# [DATA SHOWN]
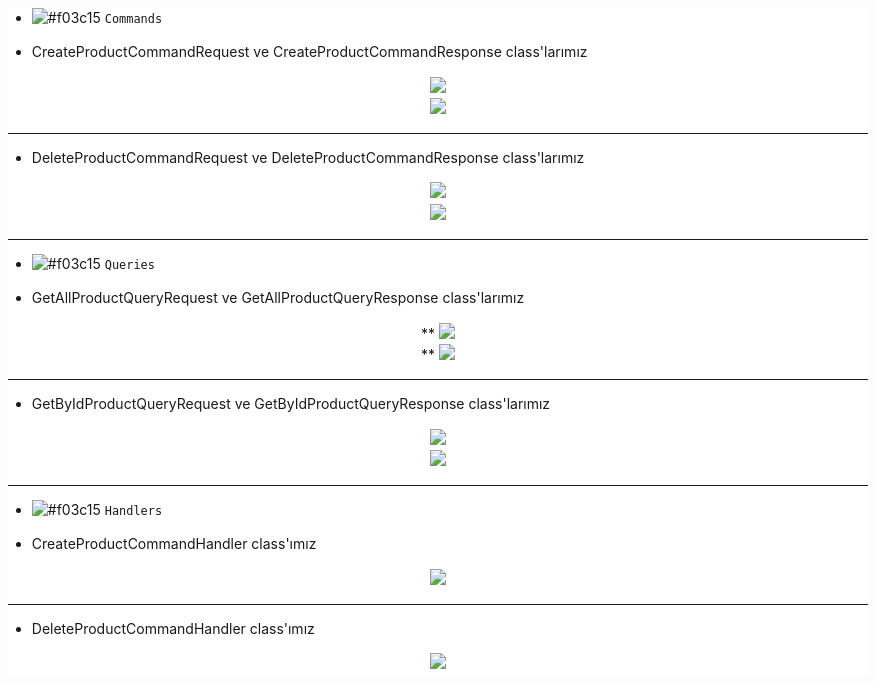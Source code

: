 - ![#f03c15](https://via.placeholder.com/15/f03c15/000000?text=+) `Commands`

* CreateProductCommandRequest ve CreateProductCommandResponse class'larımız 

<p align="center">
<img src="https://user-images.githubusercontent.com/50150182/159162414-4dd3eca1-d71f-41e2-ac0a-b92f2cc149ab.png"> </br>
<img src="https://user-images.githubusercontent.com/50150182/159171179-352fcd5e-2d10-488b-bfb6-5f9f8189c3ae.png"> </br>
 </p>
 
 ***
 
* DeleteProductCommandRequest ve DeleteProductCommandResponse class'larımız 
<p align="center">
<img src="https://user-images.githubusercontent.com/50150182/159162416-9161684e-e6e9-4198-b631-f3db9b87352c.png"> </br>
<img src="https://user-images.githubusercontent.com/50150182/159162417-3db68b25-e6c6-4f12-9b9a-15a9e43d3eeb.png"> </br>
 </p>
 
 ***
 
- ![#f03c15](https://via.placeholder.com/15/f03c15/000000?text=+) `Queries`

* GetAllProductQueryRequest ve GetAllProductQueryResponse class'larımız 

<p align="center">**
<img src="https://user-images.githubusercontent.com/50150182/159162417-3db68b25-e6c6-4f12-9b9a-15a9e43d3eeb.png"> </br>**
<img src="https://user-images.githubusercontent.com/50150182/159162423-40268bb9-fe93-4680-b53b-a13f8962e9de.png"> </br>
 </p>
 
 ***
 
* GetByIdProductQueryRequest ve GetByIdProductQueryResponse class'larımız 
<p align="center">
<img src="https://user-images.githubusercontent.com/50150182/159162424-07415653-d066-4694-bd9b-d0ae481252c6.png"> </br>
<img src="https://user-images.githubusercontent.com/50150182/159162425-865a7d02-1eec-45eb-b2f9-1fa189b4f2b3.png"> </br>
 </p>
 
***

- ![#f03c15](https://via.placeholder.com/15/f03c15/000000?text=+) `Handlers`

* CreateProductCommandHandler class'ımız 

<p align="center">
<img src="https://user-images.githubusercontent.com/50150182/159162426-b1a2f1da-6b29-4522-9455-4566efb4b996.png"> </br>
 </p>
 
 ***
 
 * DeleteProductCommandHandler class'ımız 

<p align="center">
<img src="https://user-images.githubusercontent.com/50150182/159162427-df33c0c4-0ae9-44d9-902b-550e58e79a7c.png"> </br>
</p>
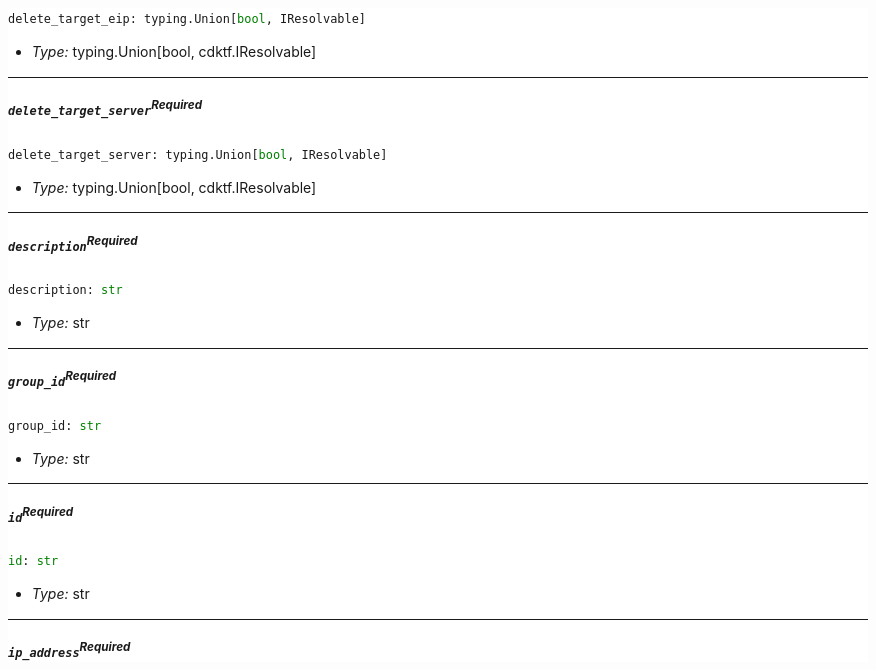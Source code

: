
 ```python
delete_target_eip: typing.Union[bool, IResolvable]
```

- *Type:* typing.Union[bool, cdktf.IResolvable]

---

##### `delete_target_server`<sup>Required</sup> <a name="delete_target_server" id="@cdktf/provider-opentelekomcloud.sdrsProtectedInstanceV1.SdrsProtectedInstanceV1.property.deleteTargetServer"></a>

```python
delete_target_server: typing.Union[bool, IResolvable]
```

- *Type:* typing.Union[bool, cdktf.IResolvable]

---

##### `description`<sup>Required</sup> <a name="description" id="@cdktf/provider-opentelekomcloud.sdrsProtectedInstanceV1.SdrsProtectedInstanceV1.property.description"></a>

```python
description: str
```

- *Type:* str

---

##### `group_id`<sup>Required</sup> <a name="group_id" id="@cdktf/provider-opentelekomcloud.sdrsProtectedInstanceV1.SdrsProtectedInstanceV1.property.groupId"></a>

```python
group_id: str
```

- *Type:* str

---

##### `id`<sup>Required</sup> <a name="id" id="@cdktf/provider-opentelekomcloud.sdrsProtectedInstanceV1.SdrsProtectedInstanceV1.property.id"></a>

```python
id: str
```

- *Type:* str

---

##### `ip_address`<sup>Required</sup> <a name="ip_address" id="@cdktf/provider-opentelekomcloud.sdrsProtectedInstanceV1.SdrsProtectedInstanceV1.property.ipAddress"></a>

# [PROBLEM DETAILS]
Instructions for the copy: start at the first entry, stop after the line containing "ve DeleteProductCommandResponse class'larımız", keep every line exact, and drop the pictures.

# [PROBLEM SOLUTION]
Source code

: - ![#f03c15](https://via.placeholder.com/15/f03c15/000000?text=+) `Commands`

* CreateProductCommandRequest ve CreateProductCommandResponse class'larımız 

<p align="center">
<img src="https://user-images.githubusercontent.com/50150182/159162414-4dd3eca1-d71f-41e2-ac0a-b92f2cc149ab.png"> </br>
<img src="https://user-images.githubusercontent.com/50150182/159171179-352fcd5e-2d10-488b-bfb6-5f9f8189c3ae.png"> </br>
 </p>
 
 ***
 
* DeleteProductCommandRequest ve DeleteProductCommandResponse class'larımız 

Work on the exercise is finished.